New Jersey 42nd out of 50. As shown in the chart below, New Jersey lost a net -0.32% of its population to other states, which ranked 42nd among the 50 states. All told, a net -29,871 people left New Jersey, which resulted in a loss of -19,370 tax returns and -$2.56 billion of adjustable gross income. That translates into a loss of -$132,163 per tax return, which is well above the state median income of $103,556. So, for another year, New Jersey continued to be one of the biggest losers of people and wealth to other states.
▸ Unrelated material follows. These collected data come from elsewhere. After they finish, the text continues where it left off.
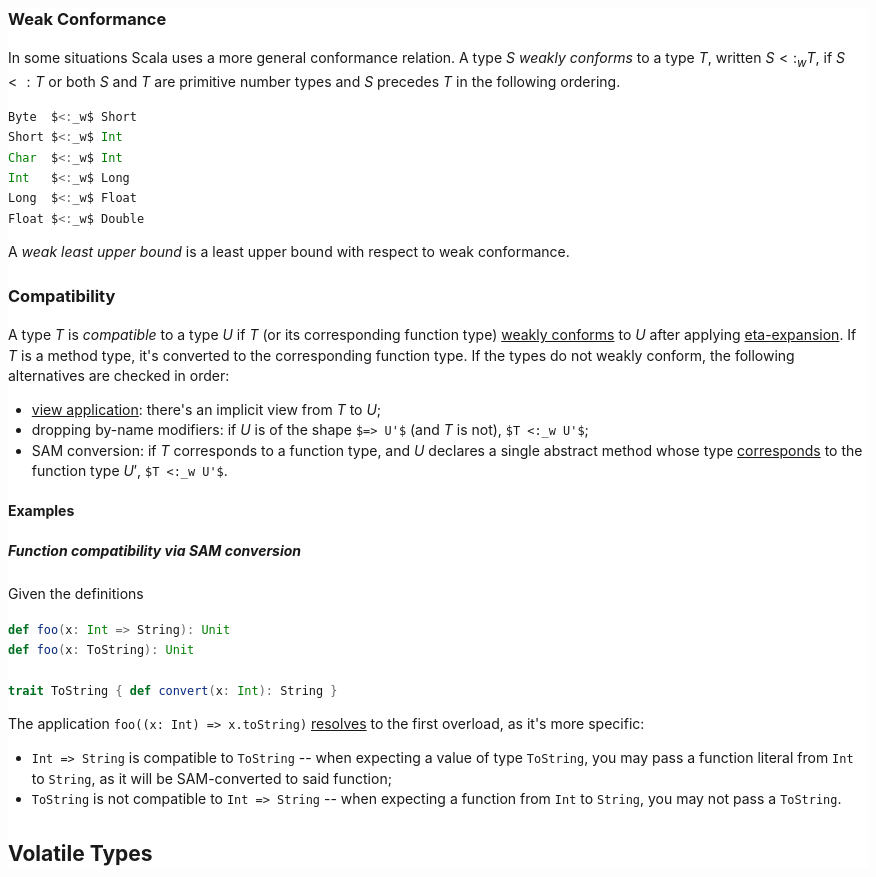 ### Weak Conformance

In some situations Scala uses a more general conformance relation.
A type $S$ _weakly conforms_ to a type $T$, written $S <:_w T$,
if $S <: T$ or both $S$ and $T$ are primitive number types and $S$ precedes $T$ in the following ordering.

```scala
Byte  $<:_w$ Short
Short $<:_w$ Int
Char  $<:_w$ Int
Int   $<:_w$ Long
Long  $<:_w$ Float
Float $<:_w$ Double
```

A _weak least upper bound_ is a least upper bound with respect to weak conformance.

### Compatibility
A type $T$ is _compatible_ to a type $U$ if $T$ (or its corresponding function type) [weakly conforms](#weak-conformance) to $U$
after applying [eta-expansion](06-expressions.html#eta-expansion). If $T$ is a method type, it's converted to the corresponding function type. If the types do not weakly conform, the following alternatives are checked in order:
  - [view application](07-implicits.html#views): there's an implicit view from $T$ to $U$;
  - dropping by-name modifiers: if $U$ is of the shape `$=> U'$` (and $T$ is not), `$T <:_w U'$`;
  - SAM conversion: if $T$ corresponds to a function type, and $U$ declares a single abstract method whose type [corresponds](06-expressions.html#sam-conversion) to the function type $U'$, `$T <:_w U'$`.



#### Examples

##### Function compatibility via SAM conversion

Given the definitions

```scala
def foo(x: Int => String): Unit
def foo(x: ToString): Unit

trait ToString { def convert(x: Int): String }
```

The application `foo((x: Int) => x.toString)` [resolves](06-expressions.html#overloading-resolution) to the first overload,
as it's more specific:
  - `Int => String` is compatible to `ToString` -- when expecting a value of type `ToString`, you may pass a function literal from `Int` to `String`, as it will be SAM-converted to said function;
  - `ToString` is not compatible to `Int => String` -- when expecting a function from `Int` to `String`, you may not pass a `ToString`.

## Volatile Types
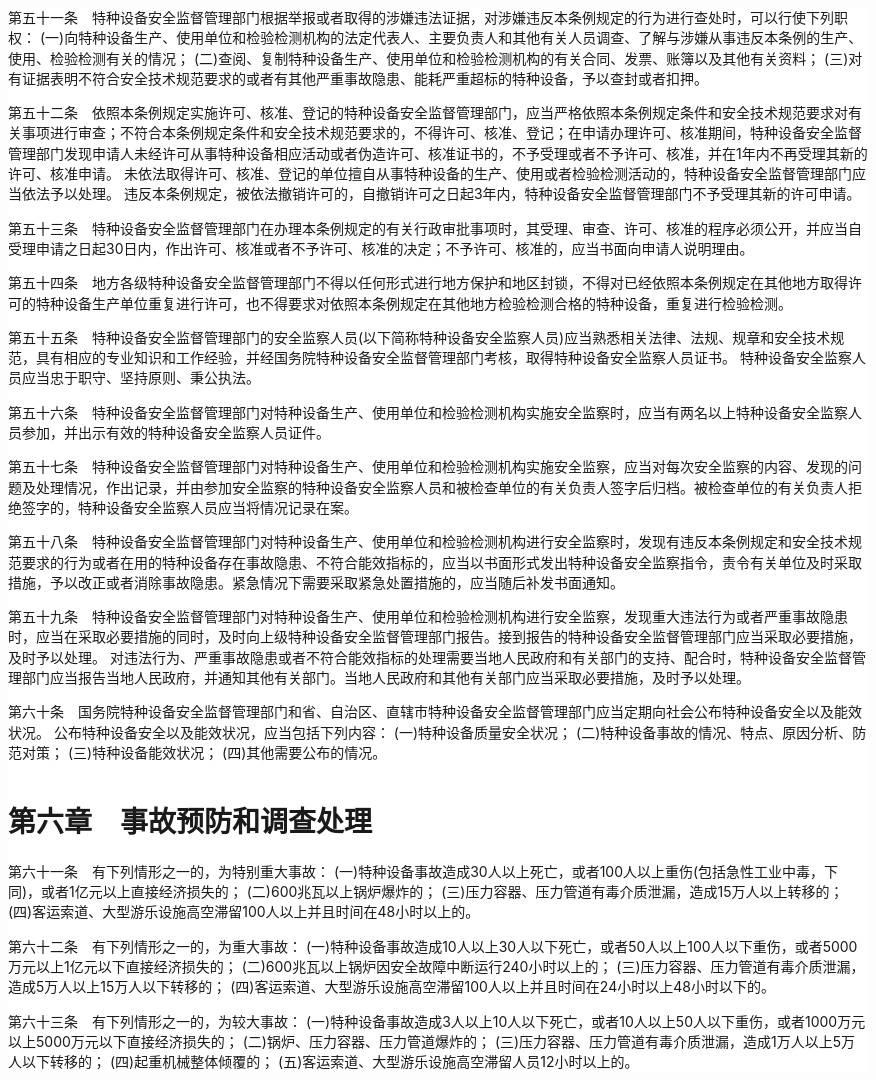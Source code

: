 第五十一条　特种设备安全监督管理部门根据举报或者取得的涉嫌违法证据，对涉嫌违反本条例规定的行为进行查处时，可以行使下列职权：
(一)向特种设备生产、使用单位和检验检测机构的法定代表人、主要负责人和其他有关人员调查、了解与涉嫌从事违反本条例的生产、使用、检验检测有关的情况；
(二)查阅、复制特种设备生产、使用单位和检验检测机构的有关合同、发票、账簿以及其他有关资料；
(三)对有证据表明不符合安全技术规范要求的或者有其他严重事故隐患、能耗严重超标的特种设备，予以查封或者扣押。

第五十二条　依照本条例规定实施许可、核准、登记的特种设备安全监督管理部门，应当严格依照本条例规定条件和安全技术规范要求对有关事项进行审查；不符合本条例规定条件和安全技术规范要求的，不得许可、核准、登记；在申请办理许可、核准期间，特种设备安全监督管理部门发现申请人未经许可从事特种设备相应活动或者伪造许可、核准证书的，不予受理或者不予许可、核准，并在1年内不再受理其新的许可、核准申请。
未依法取得许可、核准、登记的单位擅自从事特种设备的生产、使用或者检验检测活动的，特种设备安全监督管理部门应当依法予以处理。
违反本条例规定，被依法撤销许可的，自撤销许可之日起3年内，特种设备安全监督管理部门不予受理其新的许可申请。

第五十三条　特种设备安全监督管理部门在办理本条例规定的有关行政审批事项时，其受理、审查、许可、核准的程序必须公开，并应当自受理申请之日起30日内，作出许可、核准或者不予许可、核准的决定；不予许可、核准的，应当书面向申请人说明理由。

第五十四条　地方各级特种设备安全监督管理部门不得以任何形式进行地方保护和地区封锁，不得对已经依照本条例规定在其他地方取得许可的特种设备生产单位重复进行许可，也不得要求对依照本条例规定在其他地方检验检测合格的特种设备，重复进行检验检测。

第五十五条　特种设备安全监督管理部门的安全监察人员(以下简称特种设备安全监察人员)应当熟悉相关法律、法规、规章和安全技术规范，具有相应的专业知识和工作经验，并经国务院特种设备安全监督管理部门考核，取得特种设备安全监察人员证书。
特种设备安全监察人员应当忠于职守、坚持原则、秉公执法。

第五十六条　特种设备安全监督管理部门对特种设备生产、使用单位和检验检测机构实施安全监察时，应当有两名以上特种设备安全监察人员参加，并出示有效的特种设备安全监察人员证件。

第五十七条　特种设备安全监督管理部门对特种设备生产、使用单位和检验检测机构实施安全监察，应当对每次安全监察的内容、发现的问题及处理情况，作出记录，并由参加安全监察的特种设备安全监察人员和被检查单位的有关负责人签字后归档。被检查单位的有关负责人拒绝签字的，特种设备安全监察人员应当将情况记录在案。

第五十八条　特种设备安全监督管理部门对特种设备生产、使用单位和检验检测机构进行安全监察时，发现有违反本条例规定和安全技术规范要求的行为或者在用的特种设备存在事故隐患、不符合能效指标的，应当以书面形式发出特种设备安全监察指令，责令有关单位及时采取措施，予以改正或者消除事故隐患。紧急情况下需要采取紧急处置措施的，应当随后补发书面通知。

第五十九条　特种设备安全监督管理部门对特种设备生产、使用单位和检验检测机构进行安全监察，发现重大违法行为或者严重事故隐患时，应当在采取必要措施的同时，及时向上级特种设备安全监督管理部门报告。接到报告的特种设备安全监督管理部门应当采取必要措施，及时予以处理。
对违法行为、严重事故隐患或者不符合能效指标的处理需要当地人民政府和有关部门的支持、配合时，特种设备安全监督管理部门应当报告当地人民政府，并通知其他有关部门。当地人民政府和其他有关部门应当采取必要措施，及时予以处理。

第六十条　国务院特种设备安全监督管理部门和省、自治区、直辖市特种设备安全监督管理部门应当定期向社会公布特种设备安全以及能效状况。
公布特种设备安全以及能效状况，应当包括下列内容：
(一)特种设备质量安全状况；
(二)特种设备事故的情况、特点、原因分析、防范对策；
(三)特种设备能效状况；
(四)其他需要公布的情况。
# 第六章　事故预防和调查处理
第六十一条　有下列情形之一的，为特别重大事故：
(一)特种设备事故造成30人以上死亡，或者100人以上重伤(包括急性工业中毒，下同)，或者1亿元以上直接经济损失的；
(二)600兆瓦以上锅炉爆炸的；
(三)压力容器、压力管道有毒介质泄漏，造成15万人以上转移的；
(四)客运索道、大型游乐设施高空滞留100人以上并且时间在48小时以上的。

第六十二条　有下列情形之一的，为重大事故：
(一)特种设备事故造成10人以上30人以下死亡，或者50人以上100人以下重伤，或者5000万元以上1亿元以下直接经济损失的；
(二)600兆瓦以上锅炉因安全故障中断运行240小时以上的；
(三)压力容器、压力管道有毒介质泄漏，造成5万人以上15万人以下转移的；
(四)客运索道、大型游乐设施高空滞留100人以上并且时间在24小时以上48小时以下的。

第六十三条　有下列情形之一的，为较大事故：
(一)特种设备事故造成3人以上10人以下死亡，或者10人以上50人以下重伤，或者1000万元以上5000万元以下直接经济损失的；
(二)锅炉、压力容器、压力管道爆炸的；
(三)压力容器、压力管道有毒介质泄漏，造成1万人以上5万人以下转移的；
(四)起重机械整体倾覆的；
(五)客运索道、大型游乐设施高空滞留人员12小时以上的。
Top five and bottom five plus. Here are the top five states for net population gain with their Tax Foundation tax competitiveness ranking in parentheses):
- 1. South Carolina: 1.12% (#29)
- 2. Delaware: 0.77% (#24)
- 3. Idaho: 0.66% (#9)
- 4. North Carolina: 0.65% (#13)
- 5. Tennessee: 0.61% (#8)
And the bottom five (plus New Jersey) for net population loss:
- 42. New Jersey: -0.32% (#49)
- 46. Illinois: -0.43% (#38)
- 47. Hawaii: -0.47% (#41)
- 48. California: -0.51% (#48)
- 49. Alaska: -0.57% (#4)
- 50. New York: -0.8% (#50)
High taxes lead to outmigration of people and wealth. There are many reasons why people move from one state to another — jobs, family, retirement — but high taxes are one of them. The Tax Foundation determined that about 11% of moves are due to taxes. The data:
… confirm a clear negative relationship between top marginal individual income tax rates and net per capita migration. States with no individual income tax (Florida, Texas, Tennessee, Nevada, and others) consistently rank among the strongest gainers, while states with the highest top rates (California at 13.3 percent, New York at 10.9 percent, and New Jersey at 10.75 percent) dominate the list of largest losers.
That relationship is certainly borne out by the states losing the most population as listed above (save Alaska, which is a predictable outlier), and it is borne out by New Jersey.
The bottom line: high-tax New Jersey continues to lose people, taxpayers, and wealth to other states.